The problem
Starting with the line that contains "Customers generally order" and stopping after the line that contains "Made with ❤️", return each line below exactly as written, with no others.

Supplied data
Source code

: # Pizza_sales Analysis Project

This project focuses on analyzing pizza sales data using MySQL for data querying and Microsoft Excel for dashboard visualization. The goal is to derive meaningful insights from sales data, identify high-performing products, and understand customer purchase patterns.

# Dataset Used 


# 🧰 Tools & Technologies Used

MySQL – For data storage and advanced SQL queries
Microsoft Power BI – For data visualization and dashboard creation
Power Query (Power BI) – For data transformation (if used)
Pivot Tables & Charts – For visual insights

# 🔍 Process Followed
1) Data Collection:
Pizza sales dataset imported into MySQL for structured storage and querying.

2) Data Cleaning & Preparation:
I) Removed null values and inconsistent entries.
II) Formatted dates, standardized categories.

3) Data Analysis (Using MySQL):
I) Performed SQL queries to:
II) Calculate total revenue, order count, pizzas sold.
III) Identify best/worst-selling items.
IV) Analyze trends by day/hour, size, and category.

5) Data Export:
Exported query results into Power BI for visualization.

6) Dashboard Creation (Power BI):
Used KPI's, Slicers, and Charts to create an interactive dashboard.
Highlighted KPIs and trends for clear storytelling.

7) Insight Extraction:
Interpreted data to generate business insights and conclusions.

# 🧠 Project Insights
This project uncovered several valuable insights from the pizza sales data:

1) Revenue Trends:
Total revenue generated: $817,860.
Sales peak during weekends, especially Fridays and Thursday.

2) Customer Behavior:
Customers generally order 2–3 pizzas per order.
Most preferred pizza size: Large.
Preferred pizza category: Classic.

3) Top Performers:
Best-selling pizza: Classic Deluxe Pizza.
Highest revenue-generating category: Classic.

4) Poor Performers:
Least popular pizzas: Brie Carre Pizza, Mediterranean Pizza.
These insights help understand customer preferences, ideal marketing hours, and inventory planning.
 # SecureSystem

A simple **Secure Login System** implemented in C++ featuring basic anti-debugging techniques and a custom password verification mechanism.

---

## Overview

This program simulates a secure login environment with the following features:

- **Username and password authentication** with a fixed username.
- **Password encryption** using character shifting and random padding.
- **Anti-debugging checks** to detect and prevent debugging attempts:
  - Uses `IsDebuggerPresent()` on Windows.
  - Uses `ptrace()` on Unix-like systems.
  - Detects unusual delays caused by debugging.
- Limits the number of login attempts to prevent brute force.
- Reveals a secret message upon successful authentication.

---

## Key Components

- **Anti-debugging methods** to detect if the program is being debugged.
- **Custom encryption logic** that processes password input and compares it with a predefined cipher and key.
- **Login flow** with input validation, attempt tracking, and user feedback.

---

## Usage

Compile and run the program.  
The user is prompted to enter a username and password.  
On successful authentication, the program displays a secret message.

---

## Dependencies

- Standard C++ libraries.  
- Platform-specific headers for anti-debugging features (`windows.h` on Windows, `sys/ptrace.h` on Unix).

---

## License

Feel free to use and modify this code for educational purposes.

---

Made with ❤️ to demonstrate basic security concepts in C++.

---

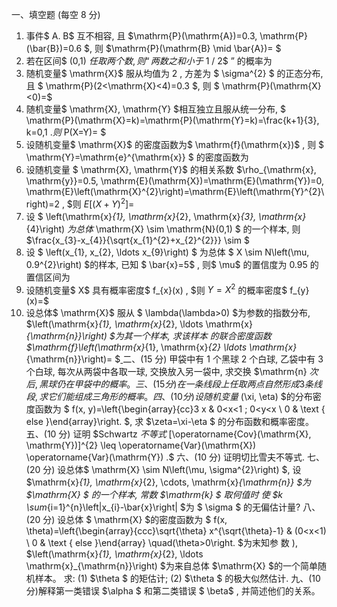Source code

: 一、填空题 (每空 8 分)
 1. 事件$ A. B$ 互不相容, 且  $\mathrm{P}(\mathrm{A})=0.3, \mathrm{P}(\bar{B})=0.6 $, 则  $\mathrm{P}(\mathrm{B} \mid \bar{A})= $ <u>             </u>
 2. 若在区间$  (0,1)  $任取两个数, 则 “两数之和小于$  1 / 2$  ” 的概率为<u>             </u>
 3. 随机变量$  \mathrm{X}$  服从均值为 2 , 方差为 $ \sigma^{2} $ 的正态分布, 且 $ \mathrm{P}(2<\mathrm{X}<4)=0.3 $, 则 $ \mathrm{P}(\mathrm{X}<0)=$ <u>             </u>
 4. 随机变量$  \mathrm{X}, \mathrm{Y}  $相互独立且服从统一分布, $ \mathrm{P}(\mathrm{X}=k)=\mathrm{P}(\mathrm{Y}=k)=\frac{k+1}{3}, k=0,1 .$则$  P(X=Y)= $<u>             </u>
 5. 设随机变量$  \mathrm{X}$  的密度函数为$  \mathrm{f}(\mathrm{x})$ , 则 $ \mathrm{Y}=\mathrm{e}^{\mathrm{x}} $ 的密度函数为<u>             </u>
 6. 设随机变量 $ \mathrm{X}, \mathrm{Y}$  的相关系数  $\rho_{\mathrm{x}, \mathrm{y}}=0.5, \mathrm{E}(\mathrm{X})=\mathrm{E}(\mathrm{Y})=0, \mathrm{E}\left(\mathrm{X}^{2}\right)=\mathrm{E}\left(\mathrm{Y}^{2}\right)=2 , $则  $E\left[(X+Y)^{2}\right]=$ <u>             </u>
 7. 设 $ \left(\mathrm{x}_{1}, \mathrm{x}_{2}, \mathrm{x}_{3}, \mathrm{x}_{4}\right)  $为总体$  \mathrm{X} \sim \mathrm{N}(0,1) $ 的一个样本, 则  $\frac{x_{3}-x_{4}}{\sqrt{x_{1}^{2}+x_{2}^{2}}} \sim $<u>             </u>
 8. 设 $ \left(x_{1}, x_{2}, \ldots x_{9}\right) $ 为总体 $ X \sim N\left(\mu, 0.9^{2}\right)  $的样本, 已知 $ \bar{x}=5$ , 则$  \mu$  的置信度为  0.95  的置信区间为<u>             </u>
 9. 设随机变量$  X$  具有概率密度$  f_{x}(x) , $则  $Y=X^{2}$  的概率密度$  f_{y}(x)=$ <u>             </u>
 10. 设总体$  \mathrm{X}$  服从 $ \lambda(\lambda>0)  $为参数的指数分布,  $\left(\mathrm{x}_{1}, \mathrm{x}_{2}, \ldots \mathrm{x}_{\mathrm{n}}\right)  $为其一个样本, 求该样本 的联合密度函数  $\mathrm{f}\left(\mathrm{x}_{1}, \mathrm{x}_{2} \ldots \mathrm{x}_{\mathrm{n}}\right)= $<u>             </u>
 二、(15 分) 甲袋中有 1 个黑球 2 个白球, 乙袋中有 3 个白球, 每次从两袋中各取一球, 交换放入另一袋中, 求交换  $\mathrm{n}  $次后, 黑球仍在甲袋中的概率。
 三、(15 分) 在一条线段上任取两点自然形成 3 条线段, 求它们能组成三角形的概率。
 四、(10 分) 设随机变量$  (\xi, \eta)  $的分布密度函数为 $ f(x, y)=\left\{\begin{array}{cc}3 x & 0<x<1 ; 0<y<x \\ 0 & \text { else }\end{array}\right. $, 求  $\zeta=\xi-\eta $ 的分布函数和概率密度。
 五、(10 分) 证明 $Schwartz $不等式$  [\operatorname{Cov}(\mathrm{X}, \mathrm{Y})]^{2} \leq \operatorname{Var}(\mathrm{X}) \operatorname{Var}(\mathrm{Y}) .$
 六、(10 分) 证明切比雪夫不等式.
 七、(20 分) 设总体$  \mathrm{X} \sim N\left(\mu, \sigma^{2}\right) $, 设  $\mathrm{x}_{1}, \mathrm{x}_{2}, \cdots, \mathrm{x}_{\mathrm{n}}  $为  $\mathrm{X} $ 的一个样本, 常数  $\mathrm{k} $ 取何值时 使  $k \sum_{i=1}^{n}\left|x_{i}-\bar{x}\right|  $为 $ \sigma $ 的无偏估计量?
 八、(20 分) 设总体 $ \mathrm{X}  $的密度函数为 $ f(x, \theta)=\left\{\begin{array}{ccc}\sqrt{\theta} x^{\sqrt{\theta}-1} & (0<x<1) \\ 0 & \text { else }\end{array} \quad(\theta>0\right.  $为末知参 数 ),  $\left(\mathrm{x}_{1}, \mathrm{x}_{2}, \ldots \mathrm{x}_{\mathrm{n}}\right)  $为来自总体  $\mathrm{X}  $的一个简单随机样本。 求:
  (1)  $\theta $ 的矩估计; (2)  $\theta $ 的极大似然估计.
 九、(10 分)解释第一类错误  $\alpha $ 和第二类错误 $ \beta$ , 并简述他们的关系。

Completed exercise
Customers generally order 2–3 pizzas per order.
Most preferred pizza size: Large.
Preferred pizza category: Classic.

3) Top Performers:
Best-selling pizza: Classic Deluxe Pizza.
Highest revenue-generating category: Classic.

4) Poor Performers:
Least popular pizzas: Brie Carre Pizza, Mediterranean Pizza.
These insights help understand customer preferences, ideal marketing hours, and inventory planning.
 # SecureSystem

A simple **Secure Login System** implemented in C++ featuring basic anti-debugging techniques and a custom password verification mechanism.

---

## Overview

This program simulates a secure login environment with the following features:

- **Username and password authentication** with a fixed username.
- **Password encryption** using character shifting and random padding.
- **Anti-debugging checks** to detect and prevent debugging attempts:
  - Uses `IsDebuggerPresent()` on Windows.
  - Uses `ptrace()` on Unix-like systems.
  - Detects unusual delays caused by debugging.
- Limits the number of login attempts to prevent brute force.
- Reveals a secret message upon successful authentication.

---

## Key Components

- **Anti-debugging methods** to detect if the program is being debugged.
- **Custom encryption logic** that processes password input and compares it with a predefined cipher and key.
- **Login flow** with input validation, attempt tracking, and user feedback.

---

## Usage

Compile and run the program.  
The user is prompted to enter a username and password.  
On successful authentication, the program displays a secret message.

---

## Dependencies

- Standard C++ libraries.  
- Platform-specific headers for anti-debugging features (`windows.h` on Windows, `sys/ptrace.h` on Unix).

---

## License

Feel free to use and modify this code for educational purposes.

---

Made with ❤️ to demonstrate basic security concepts in C++.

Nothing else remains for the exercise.